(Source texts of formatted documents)

»»

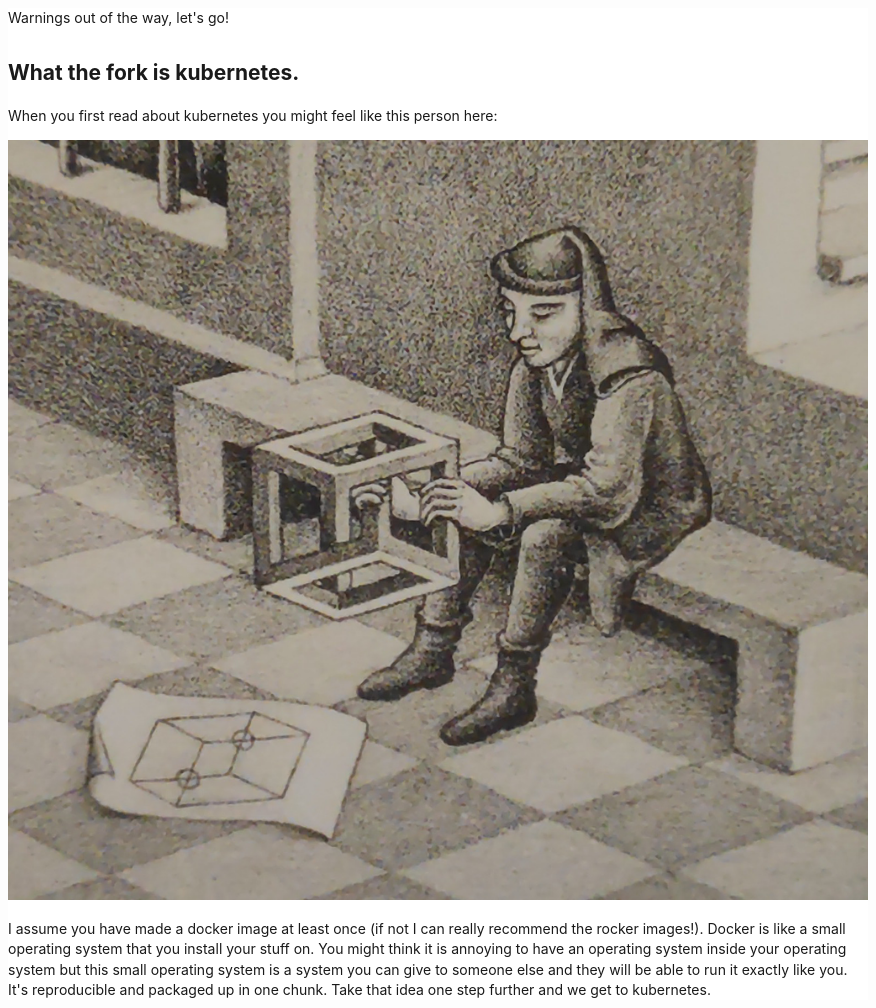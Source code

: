 Warnings out of the way, let's go!


## What the fork is kubernetes. 

When you first read about kubernetes you might feel like this person here:

![detail from Escher drawing (or etch, I don't remember): a person looks at an impossible kube](IMG_20220316_131853.jpg)

I assume you have made a docker image at least once (if not I can really recommend the rocker images!). Docker is like a small operating system that you install your stuff on. You might think it is annoying to have an operating system inside your operating system but this small operating system is a system you can give to someone else and they will be able to run it exactly like you. It's reproducible and packaged up in one chunk. Take that idea one step further and we get to kubernetes.
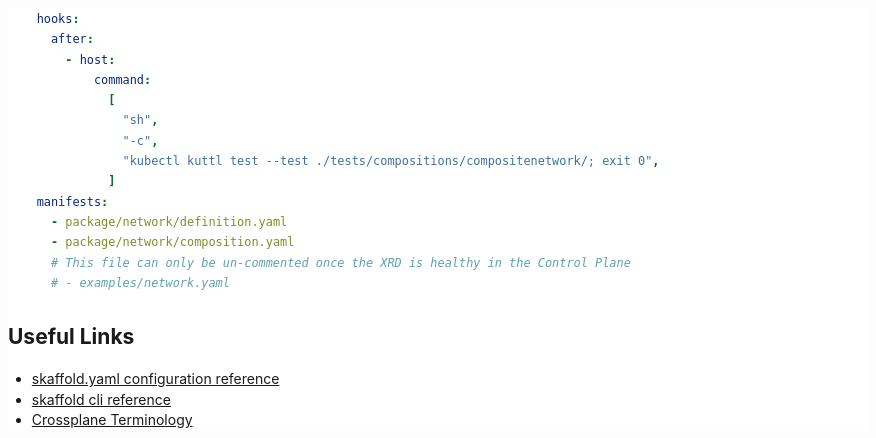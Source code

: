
 ```yaml
    hooks:
      after:
        - host:
            command:
              [
                "sh",
                "-c",
                "kubectl kuttl test --test ./tests/compositions/compositenetwork/; exit 0",
              ]
    manifests:
      - package/network/definition.yaml
      - package/network/composition.yaml
      # This file can only be un-commented once the XRD is healthy in the Control Plane
      # - examples/network.yaml
```

## Useful Links

- [skaffold.yaml configuration reference](https://skaffold.dev/docs/references/yaml/) 
- [skaffold cli reference](https://skaffold.dev/docs/references/cli/) 
- [Crossplane Terminology](https://crossplane.io/docs/v1.6/concepts/terminology.html#crossplane-terms)


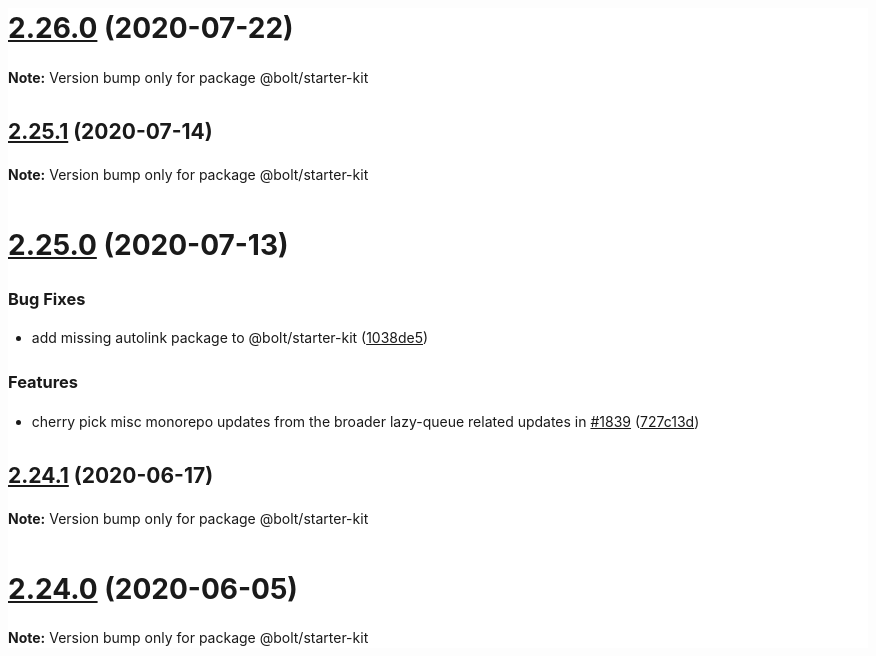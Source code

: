 



# [2.26.0](https://github.com/boltdesignsystem/bolt/compare/v2.25.1...v2.26.0) (2020-07-22)

**Note:** Version bump only for package @bolt/starter-kit





## [2.25.1](https://github.com/boltdesignsystem/bolt/compare/v2.25.0...v2.25.1) (2020-07-14)

**Note:** Version bump only for package @bolt/starter-kit





# [2.25.0](https://github.com/boltdesignsystem/bolt/compare/v2.22.2...v2.25.0) (2020-07-13)


### Bug Fixes

* add missing autolink package to @bolt/starter-kit ([1038de5](https://github.com/boltdesignsystem/bolt/commit/1038de53567d57fb181069e282a41c6e5995e5b7))


### Features

* cherry pick misc monorepo updates from the broader lazy-queue related updates in [#1839](https://github.com/boltdesignsystem/bolt/issues/1839) ([727c13d](https://github.com/boltdesignsystem/bolt/commit/727c13db4923bdb80ca7791dde7c3767801cb3ff))





## [2.24.1](https://github.com/boltdesignsystem/bolt/compare/v2.24.0...v2.24.1) (2020-06-17)

**Note:** Version bump only for package @bolt/starter-kit





# [2.24.0](https://github.com/boltdesignsystem/bolt/compare/v2.23.0...v2.24.0) (2020-06-05)

**Note:** Version bump only for package @bolt/starter-kit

««

__Requirement__. In the records above, some lines may contain the word "github"; copy every one of them.

__Response box__.
# [2.26.0](https://github.com/boltdesignsystem/bolt/compare/v2.25.1...v2.26.0) (2020-07-22)
## [2.25.1](https://github.com/boltdesignsystem/bolt/compare/v2.25.0...v2.25.1) (2020-07-14)
# [2.25.0](https://github.com/boltdesignsystem/bolt/compare/v2.22.2...v2.25.0) (2020-07-13)
* add missing autolink package to @bolt/starter-kit ([1038de5](https://github.com/boltdesignsystem/bolt/commit/1038de53567d57fb181069e282a41c6e5995e5b7))
* cherry pick misc monorepo updates from the broader lazy-queue related updates in [#1839](https://github.com/boltdesignsystem/bolt/issues/1839) ([727c13d](https://github.com/boltdesignsystem/bolt/commit/727c13db4923bdb80ca7791dde7c3767801cb3ff))
## [2.24.1](https://github.com/boltdesignsystem/bolt/compare/v2.24.0...v2.24.1) (2020-06-17)
# [2.24.0](https://github.com/boltdesignsystem/bolt/compare/v2.23.0...v2.24.0) (2020-06-05)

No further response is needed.